What you should do:
Search term "setlength": please copy every line of the records below that contains it.

Saved data entries
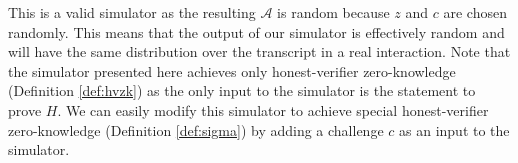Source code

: This is a valid simulator as the resulting $\mathcal A$ is random because $z$ and $c$ are chosen randomly. This means that the output of our simulator is effectively random and will have the same distribution over the transcript in a real interaction.
Note that the simulator presented here achieves only honest-verifier zero-knowledge (Definition
\ref{def:hvzk}) as the only input to the simulator is the statement to prove $H$. We can 
easily modify this simulator to achieve special honest-verifier zero-knowledge (Definition 
\ref{def:sigma}) by adding a challenge $c$ as an input to the simulator.

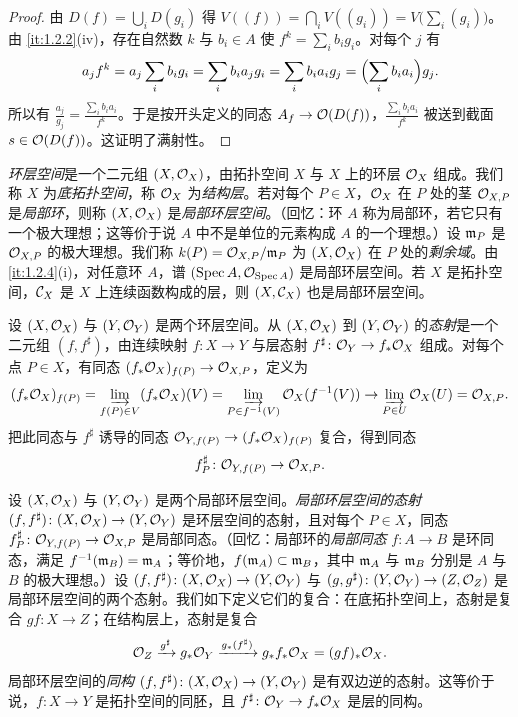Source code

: \begin{proof}
由 $D(f)=\bigcup_iD(g_i)$ 得 $V((f))=\bigcap_iV((g_i))=V\bigl(\sum_i(g_i)\bigr)$。由 \ref{it:1.2.2}(iv)，存在自然数 $k$ 与 $b_i\in A$ 使 $f^k=\sum_ib_ig_i$。对每个 $j$ 有
\[
a_jf^k=a_j\sum_ib_ig_i=\sum_ib_ia_jg_i=\sum_ib_ia_ig_j=\Bigl(\sum_ib_ia_i\Bigr)g_j.
\]
所以有 $\frac{a_j}{g_j}=\frac{\sum_ib_ia_i}{f^k}$。于是按开头定义的同态 $A_f\to\mathcal{O}(D(f))$，$\frac{\sum_ib_ia_i}{f^k}$ 被送到截面 $s\in\mathcal{O}(D(f))$。这证明了满射性。
\end{proof}

\emph{环层空间}是一个二元组 $(X,\mathcal{O}_X)$，由拓扑空间 $X$ 与 $X$ 上的环层 $\mathcal{O}_X$ 组成。我们称 $X$ 为\emph{底拓扑空间}，称 $\mathcal{O}_X$ 为\emph{结构层}。若对每个 $P\in X$，$\mathcal{O}_X$ 在 $P$ 处的茎 $\mathcal{O}_{X,P}$ 是\emph{局部环}，则称 $(X,\mathcal{O}_X)$ 是\emph{局部环层空间}。（回忆：环 $A$ 称为局部环，若它只有一个极大理想；这等价于说 $A$ 中不是单位的元素构成 $A$ 的一个理想。）设 $\mathfrak{m}_P$ 是 $\mathcal{O}_{X,P}$ 的极大理想。我们称 $k(P)=\mathcal{O}_{X,P}/\mathfrak{m}_P$ 为 $(X,\mathcal{O}_X)$ 在 $P$ 处的\emph{剩余域}。由 \ref{it:1.2.4}(i)，对任意环 $A$，谱 $(\operatorname{Spec} A,\mathcal{O}_{\operatorname{Spec} A})$ 是局部环层空间。若 $X$ 是拓扑空间，$\mathcal{C}_X$ 是 $X$ 上连续函数构成的层，则 $(X,\mathcal{C}_X)$ 也是局部环层空间。

设 $(X,\mathcal{O}_X)$ 与 $(Y,\mathcal{O}_Y)$ 是两个环层空间。从 $(X,\mathcal{O}_X)$ 到 $(Y,\mathcal{O}_Y)$ 的\emph{态射}是一个二元组 $(f,f^\sharp)$，由连续映射 $f\colon X\to Y$ 与层态射 $f^\sharp\colon\mathcal{O}_Y\to f_*\mathcal{O}_X$ 组成。对每个点 $P\in X$，有同态 $(f_*\mathcal{O}_X)_{f(P)}\to\mathcal{O}_{X,P}$，定义为
\[
(f_*\mathcal{O}_X)_{f(P)}=\varinjlim_{f(P)\in V}(f_*\mathcal{O}_X)(V)=\varinjlim_{P\in f^{-1}(V)}\mathcal{O}_X(f^{-1}(V))\to\varinjlim_{P\in U}\mathcal{O}_X(U)=\mathcal{O}_{X,P}.
\]
把此同态与 $f^\sharp$ 诱导的同态 $\mathcal{O}_{Y,f(P)}\to(f_*\mathcal{O}_X)_{f(P)}$ 复合，得到同态
\[
f^\sharp_P\colon \mathcal{O}_{Y,f(P)}\to\mathcal{O}_{X,P}.
\]

设 $(X,\mathcal{O}_X)$ 与 $(Y,\mathcal{O}_Y)$ 是两个局部环层空间。\emph{局部环层空间的态射} $(f,f^\sharp)\colon(X,\mathcal{O}_X)\to(Y,\mathcal{O}_Y)$ 是环层空间的态射，且对每个 $P\in X$，同态 $f^\sharp_P\colon\mathcal{O}_{Y,f(P)}\to\mathcal{O}_{X,P}$ 是局部同态。（回忆：局部环的\emph{局部同态} $f\colon A\to B$ 是环同态，满足 $f^{-1}(\mathfrak{m}_B)=\mathfrak{m}_A$；等价地，$f(\mathfrak{m}_A)\subset\mathfrak{m}_B$，其中 $\mathfrak{m}_A$ 与 $\mathfrak{m}_B$ 分别是 $A$ 与 $B$ 的极大理想。）设 $(f,f^\sharp)\colon(X,\mathcal{O}_X)\to(Y,\mathcal{O}_Y)$ 与 $(g,g^\sharp)\colon(Y,\mathcal{O}_Y)\to(Z,\mathcal{O}_Z)$ 是局部环层空间的两个态射。我们如下定义它们的复合：在底拓扑空间上，态射是复合 $gf\colon X\to Z$；在结构层上，态射是复合
\[
\mathcal{O}_Z\xrightarrow{g^\sharp}g_*\mathcal{O}_Y\xrightarrow{g_*(f^\sharp)}g_*f_*\mathcal{O}_X=(gf)_*\mathcal{O}_X.
\]
局部环层空间的\emph{同构} $(f,f^\sharp)\colon(X,\mathcal{O}_X)\to(Y,\mathcal{O}_Y)$ 是有双边逆的态射。这等价于说，$f\colon X\to Y$ 是拓扑空间的同胚，且 $f^\sharp\colon\mathcal{O}_Y\to f_*\mathcal{O}_X$ 是层的同构。

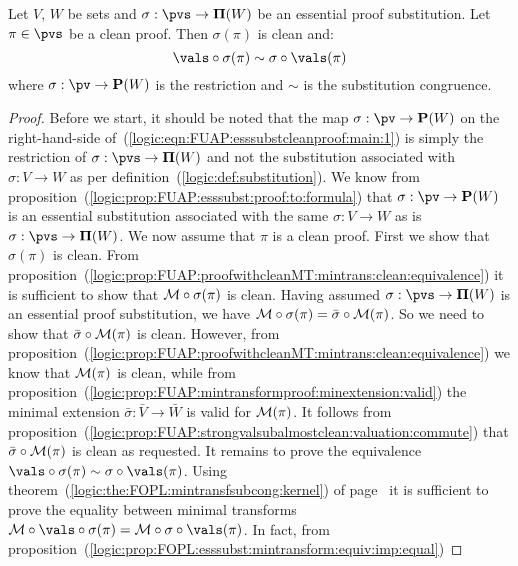 \begin{prop}\label{logic:prop:FUAP:esssubstcleanproof:main}
Let $V$, $W$ be sets and $\sigma:\pvs\to{\bf\Pi}(W)$ be an essential
proof substitution. Let $\pi\in\pvs$ be a clean proof. Then
$\sigma(\pi)$ is clean and:
    \begin{equation}\label{logic:eqn:FUAP:esssubstcleanproof:main:1}
    \vals\circ\sigma(\pi)\sim\sigma\circ\vals(\pi)
    \end{equation}
where $\sigma:\pv\to{\bf P}(W)$ is the restriction and $\sim$ is the
substitution congruence.
\end{prop}
\begin{proof}
Before we start, it should be noted that the map $\sigma:\pv\to{\bf
P}(W)$ on the right-hand-side
of~(\ref{logic:eqn:FUAP:esssubstcleanproof:main:1}) is simply the
restriction of $\sigma:\pvs\to{\bf\Pi}(W)$ and not the substitution
associated with $\sigma:V\to W$ as per
definition~(\ref{logic:def:substitution}). We know from
proposition~(\ref{logic:prop:FUAP:esssubst:proof:to:formula}) that
$\sigma:\pv\to{\bf P}(W)$ is an essential substitution associated
with the same $\sigma:V\to W$ as is $\sigma:\pvs\to{\bf\Pi}(W)$. We
now assume that $\pi$ is a clean proof. First we show that
$\sigma(\pi)$ is clean. From
proposition~(\ref{logic:prop:FUAP:proofwithcleanMT:mintrans:clean:equivalence})
it is sufficient to show that ${\cal M}\circ\sigma(\pi)$ is clean.
Having assumed $\sigma:\pvs\to{\bf\Pi}(W)$ is an essential proof
substitution, we have ${\cal
M}\circ\sigma(\pi)=\bar{\sigma}\circ{\cal M}(\pi)$. So we need to
show that $\bar{\sigma}\circ{\cal M}(\pi)$ is clean. However, from
proposition~(\ref{logic:prop:FUAP:proofwithcleanMT:mintrans:clean:equivalence})
we know that ${\cal M}(\pi)$ is clean, while from
proposition~(\ref{logic:prop:FUAP:mintransformproof:minextension:valid})
the minimal extension $\bar{\sigma}:\bar{V}\to\bar{W}$ is valid for
${\cal M}(\pi)$. It follows from
proposition~(\ref{logic:prop:FUAP:strongvalsubalmostclean:valuation:commute})
that $\bar{\sigma}\circ{\cal M}(\pi)$ is clean as requested. It
remains to prove the equivalence
$\vals\circ\sigma(\pi)\sim\sigma\circ\vals(\pi)$. Using
theorem~(\ref{logic:the:FOPL:mintransfsubcong:kernel}) of
page~\pageref{logic:the:FOPL:mintransfsubcong:kernel} it is
sufficient to prove the equality between minimal transforms ${\cal
M}\circ\vals\circ\sigma(\pi)={\cal M}\circ\sigma\circ\vals(\pi)$. In
fact, from
proposition~(\ref{logic:prop:FOPL:esssubst:mintransform:equiv:imp:equal})

\end{proof}
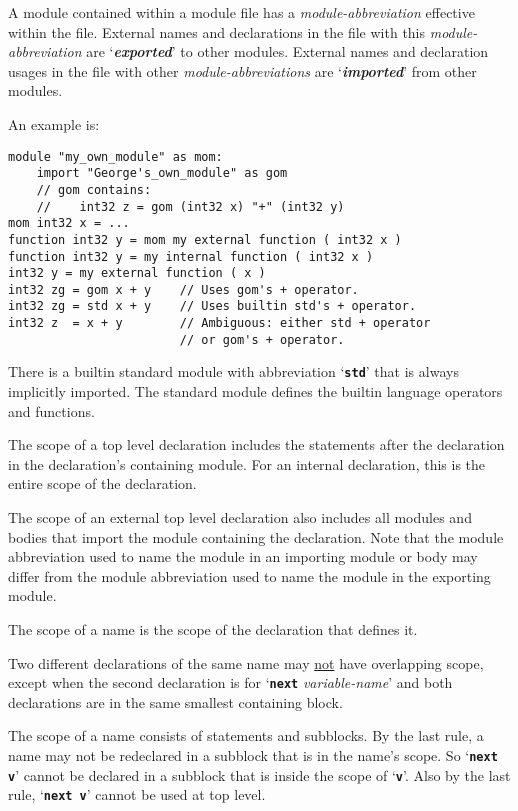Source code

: \documentclass[12pt]{article}
\newcommand{\TT}[1]{{\tt \bfseries #1}}
\newcommand{\skey}[2]{{\bf \em #1#2}\index{#1}}
\newenvironment{indpar}[1][0.3in]%
	{\begin{list}{}%
		     {\setlength{\itemsep}{0in}%
		      \setlength{\topsep}{0in}%
		      \setlength{\parsep}{1ex}%
		      \setlength{\labelwidth}{#1}%
		      \setlength{\leftmargin}{#1}%
		      \addtolength{\leftmargin}{\labelsep}}%
	 \item}%
	{\end{list}}
\begin{document}
A module contained within a module file has a {\em module-abbreviation}
effective within the file.
External names and declarations in the file with this
{\em module-abbreviation} are `\skey{export}{ed}' to
other modules.
External names and declaration usages in the file with other
{\em module-abbreviations} are `\skey{import}{ed}' from other
modules.

An example is:
\begin{indpar}\begin{verbatim}
module "my_own_module" as mom:
    import "George's_own_module" as gom
    // gom contains:
    //    int32 z = gom (int32 x) "+" (int32 y)
mom int32 x = ...
function int32 y = mom my external function ( int32 x )
function int32 y = my internal function ( int32 x )
int32 y = my external function ( x )
int32 zg = gom x + y    // Uses gom's + operator.
int32 zg = std x + y    // Uses builtin std's + operator.
int32 z  = x + y        // Ambiguous: either std + operator
                        // or gom's + operator.
\end{verbatim}\end{indpar}\label{EXTERNAL-INTERNAL-EXAMPLE}

There is a builtin standard module with abbreviation `\TT{std}'
that is always implicitly imported.  The standard module defines
the builtin language operators and functions.

The scope of a top level declaration includes the statements
after the declaration in the declaration's containing module.
For an internal declaration, this is the entire scope of
the declaration.

The scope of an external top level declaration also includes
all modules and bodies that import the module containing the declaration.
Note that the module abbreviation used to name the
module in an importing module or body
may differ from the module abbreviation
used to name the module in the exporting module.

The scope of a name is the scope of the declaration that defines
it.

Two different declarations of the same name may \underline{not}
have overlapping scope, except when the second declaration is
for `\TT{next} {\em variable-name}' and both declarations are
in the same smallest containing block.

The scope of a name consists of statements and subblocks.
By the last rule, a name may not be
redeclared in a subblock that is in the name's scope.
So `\TT{next v}' cannot be declared in a subblock that is inside the scope
of `\TT{v}'.  Also by the last rule, `\TT{next v}' cannot be used
at top level.
\end{document}
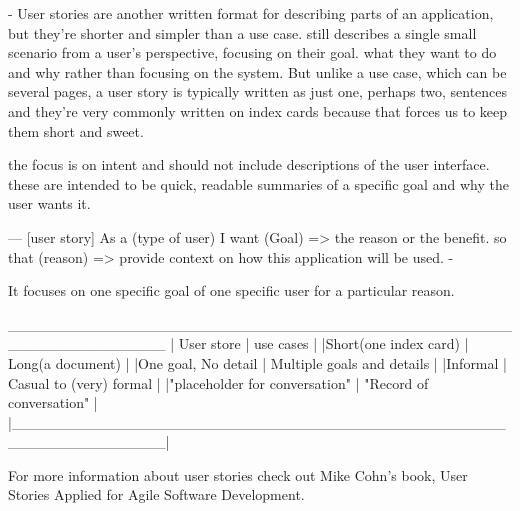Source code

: - User stories
  are another written format for describing parts of an application,
  but they're shorter and simpler than a use case. 
  still describes a single small scenario from a user's perspective, focusing on their goal.
  what they want to do and why rather than focusing on the system. 
  But unlike a use case, which can be several pages, 
  a user story is typically written as just one, perhaps two, sentences 
  and they're very commonly written on index cards because that forces us to keep them short and sweet.

the focus is on intent and should not include descriptions of the user interface.
these are intended to be quick, readable summaries of a specific goal and why the user wants it.

---  [user story] 
  As a (type of user)
  I want  (Goal) => the reason or the benefit. 
  so that (reason)  => provide context on how this application will be used. -

It focuses on one specific goal of one specific user for a particular reason. 

_______________________________________________________________
|    User store                 |     use cases                |
|Short(one index card)          |  Long(a document)            |
|One goal, No detail            |  Multiple goals and details  |
|Informal                       |   Casual to (very) formal    |
|"placeholder for conversation" |  "Record of conversation"    |
|______________________________________________________________|

For more information about user stories check out Mike Cohn's book, User Stories Applied for Agile Software Development.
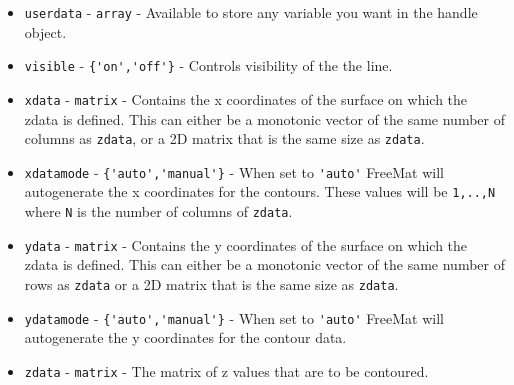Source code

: \begin{itemize}
\item  \verb|userdata| - \verb|array| - Available to store any variable you
 want in the handle object.

\item  \verb|visible| - \verb|{'on','off'}| - Controls visibility of the the line.

\item  \verb|xdata| - \verb|matrix| - Contains the x coordinates of the 
 surface on which the zdata is defined.  This can either be a monotonic
 vector of the same number of columns as \verb|zdata|, or a 2D matrix
 that is the same size as \verb|zdata|.

\item  \verb|xdatamode| - \verb|{'auto','manual'}| - When set to \verb|'auto'| 
FreeMat will autogenerate the x coordinates for the contours.  
These values will be \verb|1,..,N| where \verb|N| is the number of columns
of \verb|zdata|.

\item  \verb|ydata| - \verb|matrix| - Contains the y coordinates of the
 surface on which the zdata is defined.  This can either be a monotonic
 vector of the same number of rows as \verb|zdata| or a 2D matrix that is
 the same size as \verb|zdata|.

\item  \verb|ydatamode| - \verb|{'auto','manual'}| - When set to \verb|'auto'| 
FreeMat will autogenerate the y coordinates for the contour data.

\item  \verb|zdata| - \verb|matrix| - The matrix of z values that are to
 be contoured.

\end{itemize}
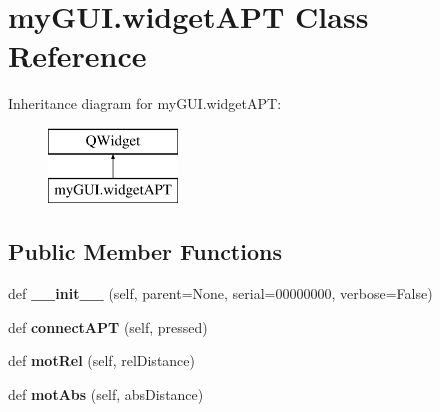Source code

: \hypertarget{classmy_g_u_i_1_1widget_a_p_t}{}\section{my\+G\+U\+I.\+widget\+A\+PT Class Reference}
\label{classmy_g_u_i_1_1widget_a_p_t}
Inheritance diagram for my\+G\+U\+I.\+widget\+A\+PT\+:\begin{figure}[H]
\begin{center}
\leavevmode
\includegraphics[height=2.000000cm]{classmy_g_u_i_1_1widget_a_p_t}
\end{center}
\end{figure}
\subsection*{Public Member Functions}
\begin{DoxyCompactItemize}
\item 
def {\bfseries \+\_\+\+\_\+init\+\_\+\+\_\+} (self, parent=None, serial=00000000, verbose=False)\hypertarget{classmy_g_u_i_1_1widget_a_p_t_a79118ed3dbdc0f919fcb4418dd013142}{}\label{classmy_g_u_i_1_1widget_a_p_t_a79118ed3dbdc0f919fcb4418dd013142}

\item 
def {\bfseries connect\+A\+PT} (self, pressed)\hypertarget{classmy_g_u_i_1_1widget_a_p_t_ac81c62c1c91f332c184dd52eed317a41}{}\label{classmy_g_u_i_1_1widget_a_p_t_ac81c62c1c91f332c184dd52eed317a41}

\item 
def {\bfseries mot\+Rel} (self, rel\+Distance)\hypertarget{classmy_g_u_i_1_1widget_a_p_t_a6ac40c816423cad7ffd9fddff3010524}{}\label{classmy_g_u_i_1_1widget_a_p_t_a6ac40c816423cad7ffd9fddff3010524}

\item 
def {\bfseries mot\+Abs} (self, abs\+Distance)\hypertarget{classmy_g_u_i_1_1widget_a_p_t_a8914b61f99a78cda26f363e2cd010235}{}\label{classmy_g_u_i_1_1widget_a_p_t_a8914b61f99a78cda26f363e2cd010235}

\end{DoxyCompactItemize}

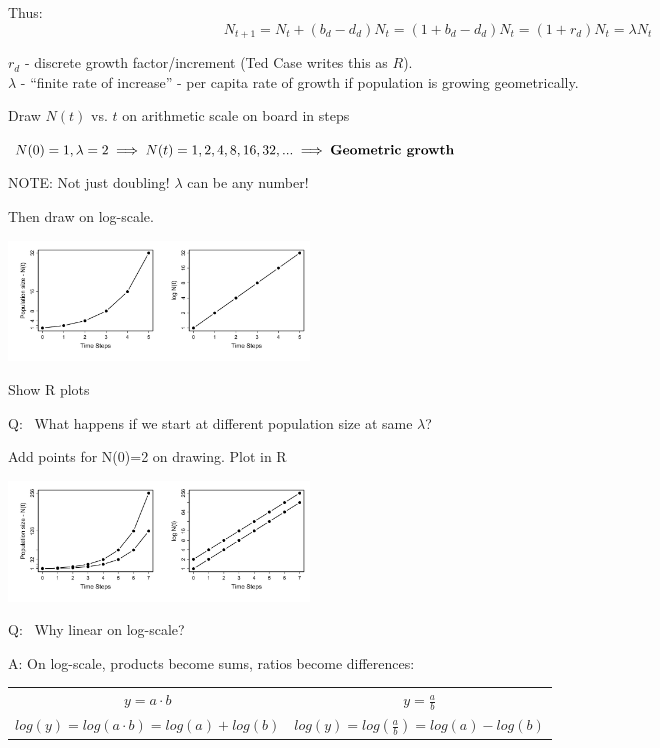 \documentclass{article}
\newcommand{\note}[1]{\colorbox{gray!20}{#1}}
\begin{document}
Thus:
\begin{equation*}
	N_{t+1}=N_t+(b_d-d_d)N_t=(1+b_d-d_d)N_t=(1+r_d)N_t=\lambda N_t
\end{equation*}

$r_d$ - discrete growth factor/increment (Ted Case writes this as $R$).\\
$\lambda$ - “finite rate of increase” - per capita rate of growth if population is growing geometrically.


\vspace{1cm}

\note{Draw $N(t)$ vs. $t$ on arithmetic scale on board in steps}
\begin{center}
$N(0)=1, \lambda=2 \implies N(t)=1,2,4,8,16,32,... \implies \text{\textbf{Geometric growth}}$
\end{center}
NOTE:  Not just doubling!  $\lambda$ can be any number!

\note{Then draw on log-scale.}
\begin{center}
\includegraphics[width=8cm]{figs/image}
\end{center}

\note{Show R plots}

\note{Q:}  What happens if we start at different population size at same $\lambda$?

\note{Add points for N(0)=2 on drawing. Plot in R}
\begin{center}
\includegraphics[width=8cm]{figs/image0}
\end{center}

\note{Q:}  Why linear on log-scale?

\note{A:} On log-scale, products become sums, ratios become differences:
\begin{center}
  \begin{tabular}{c|c}
  $y=a \cdot b $ & $y=\frac{a}{b}$  \\
  $log(y)=log(a \cdot b) = log(a) + log (b)$ & $log(y)=log\left(\frac{a}{b}\right )=log(a)-log(b)$
  \end{tabular}
\end{center}
\end{document}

Response area:
		     {\setlength{\itemsep}{0in}%
		      \setlength{\topsep}{0in}%
		      \setlength{\parsep}{1ex}%
		      \setlength{\labelwidth}{#1}%
		      \setlength{\leftmargin}{#1}%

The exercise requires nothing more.